A prolific English novelist expressed his surprise at the discovery of what he called a tendency to supernaturalism in our people, having always regarded the American character as exclusively practical and matter-of-fact. It seems, however, that both individuals and communities are apt to develop in extremes; and that there is some occult affinity between the achieving faculty and the sense of wonder. Shakespeare has inwrought his grand superstitious creation amid vital energies of purpose and action, and thus brought into striking contrast the practical efficiency and spiritual dependence of our nature. The coincidence is equally remarkable, whether it be considered as artistic ingenuity or natural fact; and probably, as in other instances, the great dramatist was true to both motives. The more strictly utilitarian the life, the more keen, it would appear, is a zest for the marvellous; from that principle of reaction which causes a neglected element of the soul to assert itself with peculiar emphasis. No class of people are kept in more stern and continuous alliance with reality than sailors and the poor Irish; and yet among them fanciful superstition is proverbially rife. There is, therefore, no absolute incongruity between the most literal sagacity in affairs and outward experience, and a thorough recognition of the mysterious.
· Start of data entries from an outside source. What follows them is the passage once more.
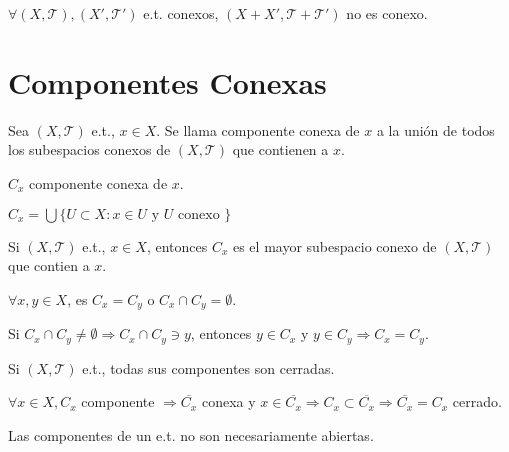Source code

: \begin{obs}
  $\forall ( X, \mathcal{T} ), ( X', \mathcal{T}' )$ e.t. conexos, $( X + X', \mathcal{T} + \mathcal{T}' )$ no es conexo.
\end{obs}

\section{Componentes Conexas}

\begin{defn}
  Sea $( X, \mathcal{T} )$ e.t., $x \in X$. Se llama componente conexa de $x$ a la unión de todos los subespacios conexos de $( X, \mathcal{T} )$ que contienen a $x$.
\end{defn}

\begin{nota}
  $C_{x}$ componente conexa de $x$.
\end{nota}

\begin{obs}
  $C_{x} = \bigcup \{ U \subset X : x \in U \text{ y } U \text{ conexo } \}$
\end{obs}

\begin{obs}
  Si $( X, \mathcal{T} )$ e.t., $x \in X$, entonces $C_{x}$ es el mayor subespacio conexo de $( X, \mathcal{T} )$ que contien a $x$.
\end{obs}

\begin{obs}
  $\forall x, y \in X$, es $C_{x} = C_{y}$ o $C_{x} \cap C_{y} = \emptyset$.
\end{obs}

\begin{dem}
  Si $C_{x} \cap C_{y} \neq \emptyset \Rightarrow C_{x} \cap C_{y} \ni y$, entonces $y \in C_{x}$ y $y \in C_{y} \Rightarrow C_{x} = C_{y}$.
\end{dem}

\begin{prop}
  Si $( X, \mathcal{T} )$ e.t., todas sus componentes son cerradas.
\end{prop}

\begin{dem}
$\forall x \in X, C_{x}$ componente $\Rightarrow \overline{C_{x}}$ conexa y $x \in \overline{C_{x}} \Rightarrow C_{x} \subset \overline{C_{x}} \Rightarrow \overline{C_{x}} = C_{x}$ cerrado.
\end{dem}

\begin{obs}
  Las componentes de un e.t. no son necesariamente abiertas.
\end{obs}

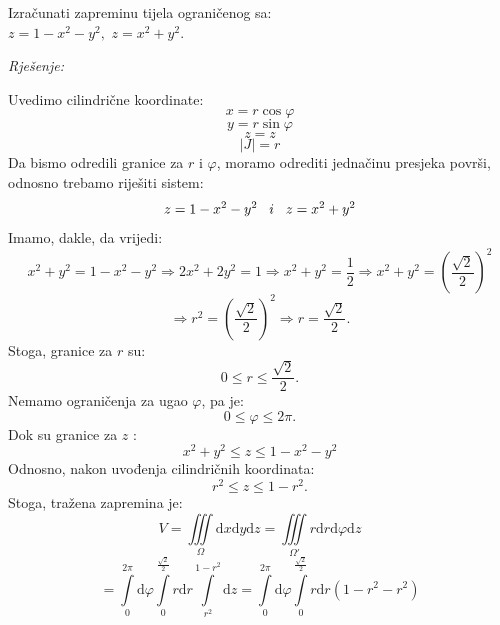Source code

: \documentclass[a4paper,11pt]{article}
\begin{document}
\begin{tcolorbox}[colback=brown!35!white,colframe=white!75!white,title= $$\bullet \bullet \bullet$$]
         \begin{zadatak}
Izračunati zapreminu tijela ograničenog sa:\\
$  z= 1 - x^2 - y^2  ,$ $z  =  x^2 + y^2  .$
\end{zadatak}
\end{tcolorbox}
\emph{Rješenje: }
\begin{center}
\end{center}
Uvedimo cilindrične koordinate:
$$x= r\cos{\varphi}$$
$$y= r\sin{\varphi}$$
$$z=z$$
$$|J|= r$$
Da bismo odredili granice za $r$ i $\varphi$, moramo odrediti jednačinu presjeka površi, odnosno trebamo riješiti sistem:
$$z= 1 - x^2 - y^2 \hspace{0.3 cm} i \hspace{0.3 cm} z  =  x^2 + y^2   $$
Imamo, dakle, da vrijedi:
$$x^2 + y^2  =  1 - x^2 - y^2 \Rightarrow 2x^2 + 2y^2  = 1 \Rightarrow x^2 + y^2 = \frac{1}{2} \Rightarrow x^2 + y^2 =   \left(\frac{\sqrt{2}}{2}\right)^2$$
$$\Rightarrow r^2 =\left(\frac{\sqrt{2}}{2}\right)^2 \Rightarrow r = \frac{\sqrt{2}}{2}.  $$
Stoga, granice za $r$ su:
$$0\leq r \leq \frac{\sqrt{2}}{2}.$$
Nemamo ograničenja za ugao $\varphi$, pa je:
$$0\leq \varphi \leq 2\pi.$$
Dok su granice za $z$ :
$$x^2 + y^2\leq z \leq 1 - x^2 - y^2$$
Odnosno, nakon uvođenja cilindričnih koordinata:
$$r^2\leq z \leq 1 -r^2.$$
Stoga, tražena zapremina je:
$$V =\iiint \limits_{\Omega}    \mathrm dx \mathrm dy \mathrm dz = \iiint \limits_{\Omega'}    r \mathrm dr \mathrm d\varphi \mathrm dz $$
$$= \int\limits_{0}^{2\pi} \mathrm d\varphi \int\limits_{0}^{\frac{\sqrt{2}}{2}} r\mathrm dr \int\limits_{  r^2 }^{   1 - r^2 }   \mathrm dz=  \int\limits_{0}^{2\pi} \mathrm d\varphi \int\limits_{0}^{\frac{\sqrt{2}}{2} } r\mathrm dr(1-r^2 - r^2)  $$
\end{document}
The theological acumen and hardy intelligence of the New England colonists did not suffice against witchcraft and its horrible results; seers flourished among the shrewd Scotch, and gypsy fortune-telling in the rural districts of England. The faculty or sentiment to which these and other delusions appeal, in our more cultivated era, finds scope and gratification in the revelations of science, and so nearly connected are the natural and supernatural, the seen and the unseen, the mysterious and the familiar, that a truly reverent and enlightened mind is often compelled to acknowledge that a sceptical and obstinate rationalism is as much opposed to truth as a visionary and credulous spirit. There is an intuitive as well as a reasoning faith; and presentiments, dreams, vivid reminiscences, and sympathetic phenomena, of which introspective natures are conscious, indicate to the calmest reflection that we are linked to the domain of moral experience and of destiny by more than tangible relations. Hence the receptive attitude of the highest order of minds in regard to spiritual theories, the consolation found in the doctrines of Swedenborg, and the obvious tendency that now prevails to interpret art, literature, and events, according to an ideal or philosophical view.

It is a curious fact, in the history of American letters, that the genius of our literary pioneer was of this introspective order. If we examine the writings of Brown, it is evident that they only rise to high individuality in the analysis of emotion and the description of states of mind. In other respects, though industrious, wise, and able, he is not impressively original; but in following out a metaphysical vein, in making the reader absolutely cognizant of the revery, fears, hopes, imaginings, that “puzzle the will,” or concentrate its energies, he obeyed a singular idiosyncrasy of his nature, a Shakespearian tendency, and one, at that period, almost new as a chief element of fiction.